Band of Brothers

Oct 15, 2006 08:55

One of the hardest things about creating SF aliens is giving them an alien psychology. There seem to be three main approaches to this, none of them very satisfactory. The first is to use some kind of stereotyped culture, like all those catlike aliens with their honourable warriors. The second is to create an wonderfully bizarre psychology that would give the aliens problems dealing with the physical universe, let alone developing any technology. The third approach is not to bother at all, having even creatures as weird as Mesklinites think and behave like contemporary Americans.
An alien psychology should develop naturally out of the biology of the alien, although hopefully not as crudely as having herbivores that are natural cowards. In connection with this I've been thinking about altruism. Human beings have a tendency to trust strangers and help them at their own expense. There are game-theory reasons why they might do this, all the iterated Prisoner's Dilemmas that make up modern life. But humans seem to go beyond rational calculation and help people when they know there can't be any payoff. There's an evolutionary explanation for this that's been outlined most clearly by Richard Dawkins. It makes evolutionary sense to help out your relatives, because they share genes in common with you. But the human race has evolved while living in small, isolated groups mostly made up of relatives. Rather than go through complicated calculations of relatedness, in that situation it's easier to just help any human being you come across. They'll probably be related to you in some way, and if not you haven't lost much. This strategy doesn't work if you live in a city with thousands of unrelated people, but the evolution of our behaviour hasn't adjusted to that yet. We should hope it doesn't.

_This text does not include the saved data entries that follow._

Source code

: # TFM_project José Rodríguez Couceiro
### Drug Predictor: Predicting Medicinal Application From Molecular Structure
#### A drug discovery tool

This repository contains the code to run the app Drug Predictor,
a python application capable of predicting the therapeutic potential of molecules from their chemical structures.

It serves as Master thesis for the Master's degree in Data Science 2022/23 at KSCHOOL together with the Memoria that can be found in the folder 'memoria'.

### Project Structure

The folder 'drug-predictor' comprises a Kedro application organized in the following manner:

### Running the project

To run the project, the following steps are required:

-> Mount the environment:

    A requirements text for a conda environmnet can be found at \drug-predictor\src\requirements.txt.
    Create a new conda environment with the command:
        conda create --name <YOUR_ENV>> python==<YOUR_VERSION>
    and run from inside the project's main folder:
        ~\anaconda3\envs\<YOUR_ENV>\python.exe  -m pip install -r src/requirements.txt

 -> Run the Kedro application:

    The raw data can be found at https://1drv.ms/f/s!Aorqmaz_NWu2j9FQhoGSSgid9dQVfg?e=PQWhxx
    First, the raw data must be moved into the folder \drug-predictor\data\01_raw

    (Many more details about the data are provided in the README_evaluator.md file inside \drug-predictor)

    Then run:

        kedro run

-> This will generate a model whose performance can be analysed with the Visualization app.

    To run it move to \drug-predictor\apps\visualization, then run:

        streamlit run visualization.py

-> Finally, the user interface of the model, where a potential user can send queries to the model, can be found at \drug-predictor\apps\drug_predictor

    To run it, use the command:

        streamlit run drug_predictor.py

Imagine an intelligent alien that evolved surrounded by lots of unrelated members of its own species. It could have reached the stage of agriculture and cities and stagnated there for a million years, becoming as adapted to unrelated crowds as humans are to a band of hunter-gatherers. Or it could just be the equivalent of a gull that nests among thousands of other gulls. Under those conditions, evolution would select against any kind of altruism outside the alien's relatives, and for elaborate methods to detect degrees of relatedness.
This sounds like a classic "evil" alien, quite willing to rob, enslave, or kill any other member of its species as long as the payoff is enough. But most of what humans think of as evil involves self-sacrifice for a group that would be impossible for these aliens. They probably wouldn't bother to round up and gas specific ethnic groups: what's in it for them, and who's paying for the gas? And they certainly won't hijack planes and fly them into buildings. Also unlike most evil aliens in SF, they won't be xenophobic. Sure, they'd slit the throat of any human for a nickel, and expect us to do the same. But the same goes for the other aliens they ride with to work, and the mechanisms they use to get on with them can easily be applied to humans. Like Homer Simpson avoiding jury duty, they're prejudiced against all races.